Dataset entries:
■ ■ ■ ■ ■ ■ ■

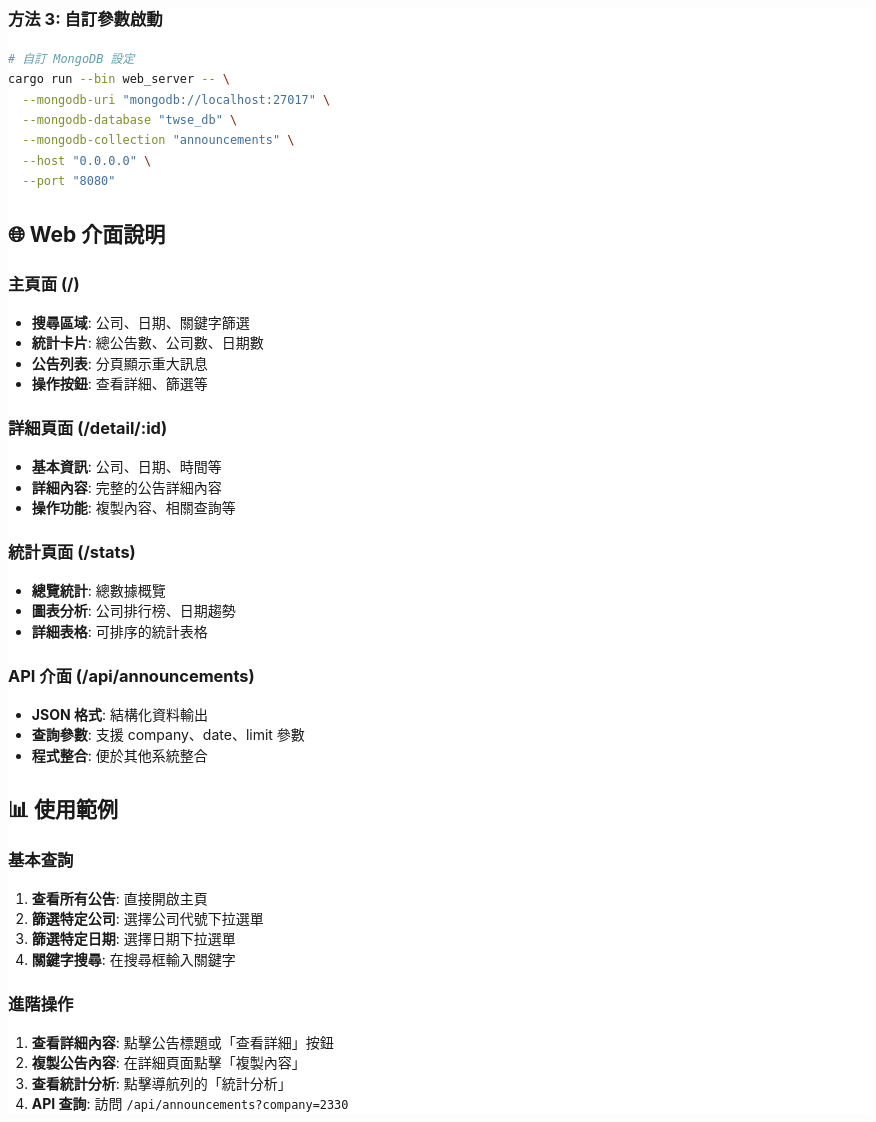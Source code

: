 ### 方法 3: 自訂參數啟動
```bash
# 自訂 MongoDB 設定
cargo run --bin web_server -- \
  --mongodb-uri "mongodb://localhost:27017" \
  --mongodb-database "twse_db" \
  --mongodb-collection "announcements" \
  --host "0.0.0.0" \
  --port "8080"
```

## 🌐 Web 介面說明

### 主頁面 (/)
- **搜尋區域**: 公司、日期、關鍵字篩選
- **統計卡片**: 總公告數、公司數、日期數
- **公告列表**: 分頁顯示重大訊息
- **操作按鈕**: 查看詳細、篩選等

### 詳細頁面 (/detail/:id)
- **基本資訊**: 公司、日期、時間等
- **詳細內容**: 完整的公告詳細內容
- **操作功能**: 複製內容、相關查詢等

### 統計頁面 (/stats)
- **總覽統計**: 總數據概覽
- **圖表分析**: 公司排行榜、日期趨勢
- **詳細表格**: 可排序的統計表格

### API 介面 (/api/announcements)
- **JSON 格式**: 結構化資料輸出
- **查詢參數**: 支援 company、date、limit 參數
- **程式整合**: 便於其他系統整合

## 📊 使用範例

### 基本查詢
1. **查看所有公告**: 直接開啟主頁
2. **篩選特定公司**: 選擇公司代號下拉選單
3. **篩選特定日期**: 選擇日期下拉選單
4. **關鍵字搜尋**: 在搜尋框輸入關鍵字

### 進階操作
1. **查看詳細內容**: 點擊公告標題或「查看詳細」按鈕
2. **複製公告內容**: 在詳細頁面點擊「複製內容」
3. **查看統計分析**: 點擊導航列的「統計分析」
4. **API 查詢**: 訪問 `/api/announcements?company=2330`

■ ■ ■ ■ ■ ■ ■

ASSIGNMENT: Exclude the pictures and print the rest of the data exactly.

SOLUTION:
Source code

: ### 方法 3: 自訂參數啟動
```bash
# 自訂 MongoDB 設定
cargo run --bin web_server -- \
  --mongodb-uri "mongodb://localhost:27017" \
  --mongodb-database "twse_db" \
  --mongodb-collection "announcements" \
  --host "0.0.0.0" \
  --port "8080"
```

## 🌐 Web 介面說明

### 主頁面 (/)
- **搜尋區域**: 公司、日期、關鍵字篩選
- **統計卡片**: 總公告數、公司數、日期數
- **公告列表**: 分頁顯示重大訊息
- **操作按鈕**: 查看詳細、篩選等

### 詳細頁面 (/detail/:id)
- **基本資訊**: 公司、日期、時間等
- **詳細內容**: 完整的公告詳細內容
- **操作功能**: 複製內容、相關查詢等

### 統計頁面 (/stats)
- **總覽統計**: 總數據概覽
- **圖表分析**: 公司排行榜、日期趨勢
- **詳細表格**: 可排序的統計表格

### API 介面 (/api/announcements)
- **JSON 格式**: 結構化資料輸出
- **查詢參數**: 支援 company、date、limit 參數
- **程式整合**: 便於其他系統整合

## 📊 使用範例

### 基本查詢
1. **查看所有公告**: 直接開啟主頁
2. **篩選特定公司**: 選擇公司代號下拉選單
3. **篩選特定日期**: 選擇日期下拉選單
4. **關鍵字搜尋**: 在搜尋框輸入關鍵字

### 進階操作
1. **查看詳細內容**: 點擊公告標題或「查看詳細」按鈕
2. **複製公告內容**: 在詳細頁面點擊「複製內容」
3. **查看統計分析**: 點擊導航列的「統計分析」
4. **API 查詢**: 訪問 `/api/announcements?company=2330`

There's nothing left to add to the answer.